There is a similar problem in either of the SCIRS models if a alone is forced. The number of people with invasive disease is small, so for I's magnitude to be realistic, a must be too small for any annual variation in it to sufficiently perturb the system from the steady state to cause recurrent epidemics. This is the case whether or not carriage causes immunity.
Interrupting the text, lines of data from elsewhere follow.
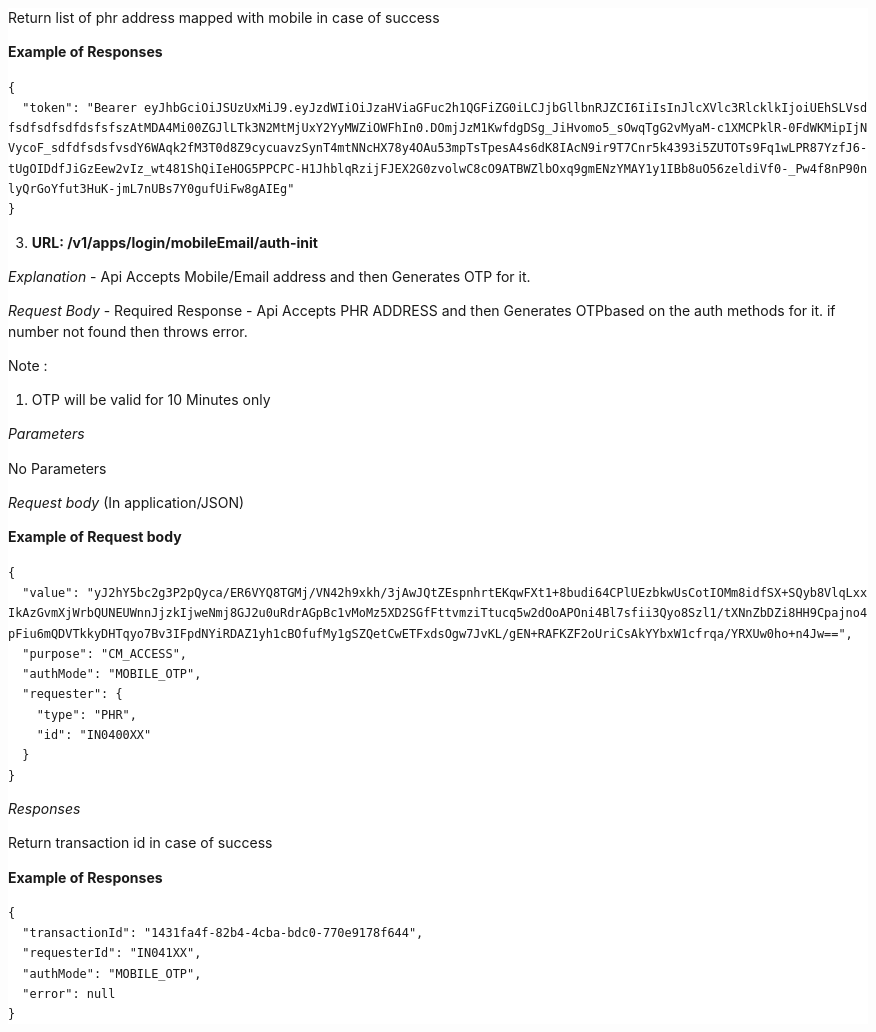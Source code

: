 Return list of phr address mapped with mobile in case of success

**Example of Responses**
```
{
  "token": "Bearer eyJhbGciOiJSUzUxMiJ9.eyJzdWIiOiJzaHViaGFuc2h1QGFiZG0iLCJjbGllbnRJZCI6IiIsInJlcXVlc3RlcklkIjoiUEhSLVsdfsdfsdfsdfdsfsfszAtMDA4Mi00ZGJlLTk3N2MtMjUxY2YyMWZiOWFhIn0.DOmjJzM1KwfdgDSg_JiHvomo5_sOwqTgG2vMyaM-c1XMCPklR-0FdWKMipIjNVycoF_sdfdfsdsfvsdY6WAqk2fM3T0d8Z9cycuavzSynT4mtNNcHX78y4OAu53mpTsTpesA4s6dK8IAcN9ir9T7Cnr5k4393i5ZUTOTs9Fq1wLPR87YzfJ6-tUgOIDdfJiGzEew2vIz_wt481ShQiIeHOG5PPCPC-H1JhblqRzijFJEX2G0zvolwC8cO9ATBWZlbOxq9gmENzYMAY1y1IBb8uO56zeldiVf0-_Pw4f8nP90nlyQrGoYfut3HuK-jmL7nUBs7Y0gufUiFw8gAIEg"
}
```

3. **URL: /v1/apps/login/mobileEmail/auth-init**

*Explanation* - Api Accepts Mobile/Email address and then Generates OTP for it. 

*Request Body* - Required Response - Api Accepts PHR ADDRESS and then Generates OTPbased on the auth methods for it. if number not found then throws error.

Note :

1. OTP will be valid for 10 Minutes only

*Parameters* 

No Parameters

*Request body* (In application/JSON)

**Example of Request body**
```
{
  "value": "yJ2hY5bc2g3P2pQyca/ER6VYQ8TGMj/VN42h9xkh/3jAwJQtZEspnhrtEKqwFXt1+8budi64CPlUEzbkwUsCotIOMm8idfSX+SQyb8VlqLxxIkAzGvmXjWrbQUNEUWnnJjzkIjweNmj8GJ2u0uRdrAGpBc1vMoMz5XD2SGfFttvmziTtucq5w2dOoAPOni4Bl7sfii3Qyo8Szl1/tXNnZbDZi8HH9Cpajno4pFiu6mQDVTkkyDHTqyo7Bv3IFpdNYiRDAZ1yh1cBOfufMy1gSZQetCwETFxdsOgw7JvKL/gEN+RAFKZF2oUriCsAkYYbxW1cfrqa/YRXUw0ho+n4Jw==",
  "purpose": "CM_ACCESS",
  "authMode": "MOBILE_OTP",
  "requester": {
    "type": "PHR",
    "id": "IN0400XX"
  }
}
```
*Responses*
	
Return transaction id in case of success

**Example of Responses**
```
{
  "transactionId": "1431fa4f-82b4-4cba-bdc0-770e9178f644",
  "requesterId": "IN041XX",
  "authMode": "MOBILE_OTP",
  "error": null
}
```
When immunity is conferred by carriage and disease, the immune class can reach a larger size without unrealistically high disease levels. This means that when β is seasonally forced in the SCIRS CI model, complex dynamics with irregularly timed epidemics are present for much of the plausible parameter space, a section of which is shown in Figure 3. For some of the parameter space, identically sized epidemics occur every dry season (Fig. 4 a). There are also, for some parameters, epidemics at regular multiple year intervals (Fig. 4 b, c). Periods of between 2 and 10 years are most common, but those of up to 30 years also possible for lower transmission rates and longer immunity periods. Moreover, for many parameter values there are epidemics at unpredictable times (Fig. 4 d). In irregular regimens, there are sometimes epidemics in consecutive years as in Figure 4 d, similar to those epidemics in the meningitis belt which last more than 1 year, but die out in the rainy season in between. In most cases, a smaller epidemic precedes a larger one. Whatever the behaviour of the system, levels of carriage and disease are very low each wet season, with typical values of I as low as 10−7 to 10−20 and only increasing by a factor of around 2–10 in non-epidemic dry seasons. In this model, unlike the others considered, the epidemics can be of a realistic size, due to immunity being the result of both carriage and disease. This pattern of complex dynamics occurs for parameter values such that when the system is unforced, the period of the damped oscillations observed is in the range of 1–5 years.

Fig. 3. The inter-epidemic period (years) of the SCIRS CI model depending on parameters ϕ and β. Parameter regimens in which epidemics occur at irregular intervals are marked in white. Parameter values: a=0·8, εa=0, εβ=0·4, α=52.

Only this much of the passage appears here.